Toujours dans l’impasse, des centres d’éducation populaire interpellent Québec
Radio-Canada
Toujours dans l’impasse, des centres d’éducation populaire interpellent Québec pour pouvoir payer leur loyer, qui a parfois augmenté de façon spectaculaire.
À quelques jours du dépôt du budget au Québec, des centres d’éducation populaire pour adultes demandent au gouvernement de régler leur dossier une fois pour toutes. Six organismes se battent depuis des années pour avoir un financement pérenne qui leur permettrait d’assumer la hausse de loyer à laquelle ils sont confrontés. [La hausse de loyer] aura un impact majeur qui pourrait mener à la fermeture de certains centres, lance d’emblée Marie-Josée Desrochers, codirectrice du Comité social Centre-Sud.

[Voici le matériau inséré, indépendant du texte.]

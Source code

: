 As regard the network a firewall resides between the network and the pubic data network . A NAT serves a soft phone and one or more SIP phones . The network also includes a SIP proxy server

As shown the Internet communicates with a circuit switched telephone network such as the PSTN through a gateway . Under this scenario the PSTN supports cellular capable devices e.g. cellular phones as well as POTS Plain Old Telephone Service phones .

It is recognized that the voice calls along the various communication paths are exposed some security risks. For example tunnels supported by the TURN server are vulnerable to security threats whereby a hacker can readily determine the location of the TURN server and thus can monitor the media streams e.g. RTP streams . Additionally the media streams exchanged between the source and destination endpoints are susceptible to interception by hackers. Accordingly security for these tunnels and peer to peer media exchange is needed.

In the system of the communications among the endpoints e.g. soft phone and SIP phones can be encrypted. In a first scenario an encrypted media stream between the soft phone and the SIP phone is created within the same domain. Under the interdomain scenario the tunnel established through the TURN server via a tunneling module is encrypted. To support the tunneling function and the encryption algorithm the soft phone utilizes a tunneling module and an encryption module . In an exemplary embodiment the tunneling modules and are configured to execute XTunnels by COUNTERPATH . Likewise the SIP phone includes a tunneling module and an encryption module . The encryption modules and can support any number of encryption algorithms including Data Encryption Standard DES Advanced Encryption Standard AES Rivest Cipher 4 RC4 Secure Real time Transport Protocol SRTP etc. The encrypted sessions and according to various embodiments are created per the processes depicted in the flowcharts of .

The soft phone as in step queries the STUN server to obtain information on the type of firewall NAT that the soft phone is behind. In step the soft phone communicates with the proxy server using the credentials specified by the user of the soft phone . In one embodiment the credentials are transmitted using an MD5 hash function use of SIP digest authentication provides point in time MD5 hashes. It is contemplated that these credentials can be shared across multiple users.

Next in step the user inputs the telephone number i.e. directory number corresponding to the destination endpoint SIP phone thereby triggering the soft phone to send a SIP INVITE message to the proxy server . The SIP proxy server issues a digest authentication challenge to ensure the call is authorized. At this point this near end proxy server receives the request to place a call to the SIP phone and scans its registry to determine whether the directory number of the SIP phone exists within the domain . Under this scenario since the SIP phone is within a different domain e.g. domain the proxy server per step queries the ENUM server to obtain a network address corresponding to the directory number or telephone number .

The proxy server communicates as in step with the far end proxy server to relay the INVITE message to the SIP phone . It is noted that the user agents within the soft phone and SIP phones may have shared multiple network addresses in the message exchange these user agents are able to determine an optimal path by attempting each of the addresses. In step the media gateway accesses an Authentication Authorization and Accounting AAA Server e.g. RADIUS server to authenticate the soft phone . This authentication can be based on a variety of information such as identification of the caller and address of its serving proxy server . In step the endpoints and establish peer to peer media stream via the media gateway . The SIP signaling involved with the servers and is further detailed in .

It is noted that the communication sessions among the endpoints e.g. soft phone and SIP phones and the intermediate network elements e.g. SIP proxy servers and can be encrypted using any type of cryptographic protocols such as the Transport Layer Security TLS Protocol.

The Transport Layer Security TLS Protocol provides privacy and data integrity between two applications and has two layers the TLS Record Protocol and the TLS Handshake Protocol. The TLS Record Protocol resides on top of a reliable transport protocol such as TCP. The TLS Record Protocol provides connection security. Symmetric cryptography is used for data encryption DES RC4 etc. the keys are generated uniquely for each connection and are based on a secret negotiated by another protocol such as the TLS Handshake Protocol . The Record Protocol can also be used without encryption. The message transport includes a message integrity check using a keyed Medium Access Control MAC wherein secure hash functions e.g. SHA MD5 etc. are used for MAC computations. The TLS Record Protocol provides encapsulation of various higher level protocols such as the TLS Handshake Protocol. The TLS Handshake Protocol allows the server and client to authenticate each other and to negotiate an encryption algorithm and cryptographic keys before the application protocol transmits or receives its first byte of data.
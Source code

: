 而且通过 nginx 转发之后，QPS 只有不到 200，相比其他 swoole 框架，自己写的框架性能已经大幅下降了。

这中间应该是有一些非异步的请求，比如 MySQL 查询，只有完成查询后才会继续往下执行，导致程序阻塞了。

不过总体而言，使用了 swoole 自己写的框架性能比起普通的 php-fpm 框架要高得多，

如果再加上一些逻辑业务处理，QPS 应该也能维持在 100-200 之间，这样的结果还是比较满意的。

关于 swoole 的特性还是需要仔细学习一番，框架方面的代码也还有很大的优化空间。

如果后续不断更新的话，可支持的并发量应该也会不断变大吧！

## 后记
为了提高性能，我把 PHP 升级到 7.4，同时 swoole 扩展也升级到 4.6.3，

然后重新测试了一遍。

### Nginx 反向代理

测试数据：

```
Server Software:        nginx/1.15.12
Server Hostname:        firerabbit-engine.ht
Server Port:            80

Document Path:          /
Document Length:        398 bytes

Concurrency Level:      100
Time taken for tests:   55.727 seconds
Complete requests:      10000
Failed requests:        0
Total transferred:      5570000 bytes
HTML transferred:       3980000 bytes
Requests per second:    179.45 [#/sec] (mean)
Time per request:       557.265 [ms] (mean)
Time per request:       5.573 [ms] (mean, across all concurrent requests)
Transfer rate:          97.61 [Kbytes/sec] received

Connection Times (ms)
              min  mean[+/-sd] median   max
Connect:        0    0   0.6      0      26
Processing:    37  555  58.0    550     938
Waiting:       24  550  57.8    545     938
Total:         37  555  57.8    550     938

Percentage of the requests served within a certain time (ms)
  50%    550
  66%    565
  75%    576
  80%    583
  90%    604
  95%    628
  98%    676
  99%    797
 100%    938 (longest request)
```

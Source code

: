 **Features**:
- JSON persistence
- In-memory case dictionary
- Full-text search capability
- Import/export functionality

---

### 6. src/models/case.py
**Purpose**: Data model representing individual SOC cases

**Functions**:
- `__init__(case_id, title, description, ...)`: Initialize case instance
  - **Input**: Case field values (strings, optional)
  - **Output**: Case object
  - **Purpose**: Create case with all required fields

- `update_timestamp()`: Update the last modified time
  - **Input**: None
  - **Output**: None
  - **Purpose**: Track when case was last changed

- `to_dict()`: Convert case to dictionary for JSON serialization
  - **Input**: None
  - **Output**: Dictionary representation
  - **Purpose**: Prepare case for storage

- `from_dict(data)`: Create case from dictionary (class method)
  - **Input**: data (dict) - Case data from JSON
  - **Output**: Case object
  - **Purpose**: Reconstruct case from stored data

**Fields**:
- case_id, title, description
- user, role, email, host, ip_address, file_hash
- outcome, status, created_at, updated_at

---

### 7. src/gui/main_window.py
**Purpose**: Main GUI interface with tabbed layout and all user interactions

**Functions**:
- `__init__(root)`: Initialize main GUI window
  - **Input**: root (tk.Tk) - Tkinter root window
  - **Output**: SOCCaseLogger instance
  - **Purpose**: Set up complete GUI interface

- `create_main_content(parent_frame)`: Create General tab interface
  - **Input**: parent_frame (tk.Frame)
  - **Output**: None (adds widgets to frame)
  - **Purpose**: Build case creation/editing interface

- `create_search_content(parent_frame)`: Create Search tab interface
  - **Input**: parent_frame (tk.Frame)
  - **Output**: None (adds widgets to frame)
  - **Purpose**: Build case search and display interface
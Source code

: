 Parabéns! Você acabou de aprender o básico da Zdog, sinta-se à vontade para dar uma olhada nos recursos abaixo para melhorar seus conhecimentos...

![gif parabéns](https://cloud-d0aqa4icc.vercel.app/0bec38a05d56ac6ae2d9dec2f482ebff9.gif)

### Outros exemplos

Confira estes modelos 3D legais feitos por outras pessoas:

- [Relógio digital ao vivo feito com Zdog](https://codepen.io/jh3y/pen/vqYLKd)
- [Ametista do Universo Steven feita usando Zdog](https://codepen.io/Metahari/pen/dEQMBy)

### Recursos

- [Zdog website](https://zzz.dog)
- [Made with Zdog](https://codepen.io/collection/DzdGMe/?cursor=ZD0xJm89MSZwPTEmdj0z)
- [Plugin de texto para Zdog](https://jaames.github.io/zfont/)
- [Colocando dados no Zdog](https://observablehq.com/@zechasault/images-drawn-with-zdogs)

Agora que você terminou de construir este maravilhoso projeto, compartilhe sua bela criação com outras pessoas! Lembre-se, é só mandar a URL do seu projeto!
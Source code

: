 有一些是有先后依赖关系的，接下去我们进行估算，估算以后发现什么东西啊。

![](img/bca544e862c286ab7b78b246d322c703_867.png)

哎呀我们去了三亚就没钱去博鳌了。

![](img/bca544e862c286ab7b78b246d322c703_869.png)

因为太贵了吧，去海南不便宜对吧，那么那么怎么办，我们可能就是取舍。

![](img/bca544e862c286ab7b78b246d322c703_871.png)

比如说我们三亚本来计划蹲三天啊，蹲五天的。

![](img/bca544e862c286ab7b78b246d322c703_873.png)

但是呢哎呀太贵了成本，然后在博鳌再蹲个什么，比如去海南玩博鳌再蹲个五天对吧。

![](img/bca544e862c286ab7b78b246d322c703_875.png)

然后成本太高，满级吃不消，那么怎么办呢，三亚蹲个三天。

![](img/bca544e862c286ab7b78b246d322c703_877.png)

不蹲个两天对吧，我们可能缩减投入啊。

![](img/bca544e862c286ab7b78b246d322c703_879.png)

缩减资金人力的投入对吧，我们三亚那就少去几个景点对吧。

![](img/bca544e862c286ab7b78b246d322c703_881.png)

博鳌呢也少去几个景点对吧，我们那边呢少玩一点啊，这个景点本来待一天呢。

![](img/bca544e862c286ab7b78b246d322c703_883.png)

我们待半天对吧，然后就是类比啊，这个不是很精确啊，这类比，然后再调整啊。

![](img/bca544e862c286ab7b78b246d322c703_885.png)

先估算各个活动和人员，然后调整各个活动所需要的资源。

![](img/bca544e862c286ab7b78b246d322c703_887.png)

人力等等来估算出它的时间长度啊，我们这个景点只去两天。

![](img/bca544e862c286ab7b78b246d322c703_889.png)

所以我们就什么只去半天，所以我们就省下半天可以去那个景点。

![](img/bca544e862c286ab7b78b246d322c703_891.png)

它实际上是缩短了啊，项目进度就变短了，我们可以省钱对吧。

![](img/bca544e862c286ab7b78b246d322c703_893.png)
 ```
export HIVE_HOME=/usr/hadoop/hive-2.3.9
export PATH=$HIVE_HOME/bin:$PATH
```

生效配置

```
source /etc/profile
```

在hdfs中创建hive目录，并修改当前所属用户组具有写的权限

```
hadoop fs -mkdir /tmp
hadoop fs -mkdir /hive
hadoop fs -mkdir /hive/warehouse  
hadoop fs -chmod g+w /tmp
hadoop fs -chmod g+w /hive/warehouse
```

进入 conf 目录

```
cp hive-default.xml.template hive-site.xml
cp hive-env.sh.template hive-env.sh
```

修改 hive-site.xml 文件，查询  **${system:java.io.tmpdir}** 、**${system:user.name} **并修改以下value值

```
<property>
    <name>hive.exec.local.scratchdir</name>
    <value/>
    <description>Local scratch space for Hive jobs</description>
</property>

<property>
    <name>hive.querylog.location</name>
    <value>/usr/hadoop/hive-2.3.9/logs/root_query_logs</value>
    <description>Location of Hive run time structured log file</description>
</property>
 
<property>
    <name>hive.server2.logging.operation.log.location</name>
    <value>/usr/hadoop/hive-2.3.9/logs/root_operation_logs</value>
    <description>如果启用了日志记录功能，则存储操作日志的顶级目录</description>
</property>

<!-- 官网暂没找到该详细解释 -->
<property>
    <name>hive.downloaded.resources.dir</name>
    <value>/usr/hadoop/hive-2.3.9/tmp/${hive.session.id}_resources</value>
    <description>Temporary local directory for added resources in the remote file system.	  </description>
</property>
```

En 2022, le loyer annuel symbolique d’un dollar que payait l’organisme est passé à 135 000 dollars. Depuis 50 ans, les six centres d’éducation populaire (CEP) occupent des locaux excédentaires appartenant au Centre de services scolaire de Montréal (CSSDM). Mais en 2013, confronté à des compressions budgétaires et un déficit trop élevé, le CSSDM a prévenu les CEP qu’il allait revoir leur entente. Déjà à l’époque, les organismes tiraient la sonnette d’alarme et demandaient au gouvernement du Québec d’agir pour assurer leur survie. On est reconnu par le ministère de l'Éducation comme étant des organismes essentiels. On fait de l'éducation, on reçoit un financement à la mission pour offrir nos activités, mais on a aussi besoin d'un financement particulier pour pouvoir occuper nos bâtiments.